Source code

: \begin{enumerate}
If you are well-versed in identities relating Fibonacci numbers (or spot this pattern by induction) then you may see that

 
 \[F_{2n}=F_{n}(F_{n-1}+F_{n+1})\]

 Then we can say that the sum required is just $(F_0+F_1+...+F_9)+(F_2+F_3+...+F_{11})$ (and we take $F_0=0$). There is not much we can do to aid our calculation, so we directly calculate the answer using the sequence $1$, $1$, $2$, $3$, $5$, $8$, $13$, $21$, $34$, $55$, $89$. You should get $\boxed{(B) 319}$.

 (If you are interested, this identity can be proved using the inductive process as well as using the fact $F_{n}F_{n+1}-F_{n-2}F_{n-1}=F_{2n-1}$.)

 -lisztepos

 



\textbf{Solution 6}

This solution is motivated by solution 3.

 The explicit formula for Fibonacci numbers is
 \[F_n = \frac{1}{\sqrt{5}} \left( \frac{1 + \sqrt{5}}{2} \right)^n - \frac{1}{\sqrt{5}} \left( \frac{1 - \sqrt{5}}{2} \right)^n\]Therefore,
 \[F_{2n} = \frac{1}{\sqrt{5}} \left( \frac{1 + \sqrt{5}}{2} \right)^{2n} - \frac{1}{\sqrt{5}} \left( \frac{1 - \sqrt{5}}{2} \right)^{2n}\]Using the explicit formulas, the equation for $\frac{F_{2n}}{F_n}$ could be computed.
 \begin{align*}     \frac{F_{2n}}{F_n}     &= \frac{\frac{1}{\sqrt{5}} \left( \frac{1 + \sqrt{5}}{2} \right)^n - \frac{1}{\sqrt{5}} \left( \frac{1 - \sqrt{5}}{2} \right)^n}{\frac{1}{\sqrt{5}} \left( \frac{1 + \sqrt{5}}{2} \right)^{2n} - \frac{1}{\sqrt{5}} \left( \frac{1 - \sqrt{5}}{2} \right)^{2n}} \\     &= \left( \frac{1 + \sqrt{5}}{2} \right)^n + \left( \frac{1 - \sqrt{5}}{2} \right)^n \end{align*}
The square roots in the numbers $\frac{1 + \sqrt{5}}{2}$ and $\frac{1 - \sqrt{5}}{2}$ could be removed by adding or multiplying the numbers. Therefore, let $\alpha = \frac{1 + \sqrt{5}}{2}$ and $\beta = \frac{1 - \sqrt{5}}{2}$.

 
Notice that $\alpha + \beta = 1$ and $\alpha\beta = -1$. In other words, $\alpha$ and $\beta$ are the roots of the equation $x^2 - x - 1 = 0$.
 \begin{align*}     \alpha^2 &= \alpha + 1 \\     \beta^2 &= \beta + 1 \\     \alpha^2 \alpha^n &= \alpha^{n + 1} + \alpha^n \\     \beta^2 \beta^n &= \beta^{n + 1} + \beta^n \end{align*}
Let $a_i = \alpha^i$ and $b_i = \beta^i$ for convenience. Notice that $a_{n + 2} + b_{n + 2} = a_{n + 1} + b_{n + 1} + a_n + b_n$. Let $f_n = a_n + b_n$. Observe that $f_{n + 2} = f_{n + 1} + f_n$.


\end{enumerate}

*Problem requirements*.
Write out word for word only the lines from the one with "Notice that $\alpha" to the end of the material, both ends included.

*Reply to the task*.
Notice that $\alpha + \beta = 1$ and $\alpha\beta = -1$. In other words, $\alpha$ and $\beta$ are the roots of the equation $x^2 - x - 1 = 0$.
 \begin{align*}     \alpha^2 &= \alpha + 1 \\     \beta^2 &= \beta + 1 \\     \alpha^2 \alpha^n &= \alpha^{n + 1} + \alpha^n \\     \beta^2 \beta^n &= \beta^{n + 1} + \beta^n \end{align*}
Let $a_i = \alpha^i$ and $b_i = \beta^i$ for convenience. Notice that $a_{n + 2} + b_{n + 2} = a_{n + 1} + b_{n + 1} + a_n + b_n$. Let $f_n = a_n + b_n$. Observe that $f_{n + 2} = f_{n + 1} + f_n$.


\end{enumerate}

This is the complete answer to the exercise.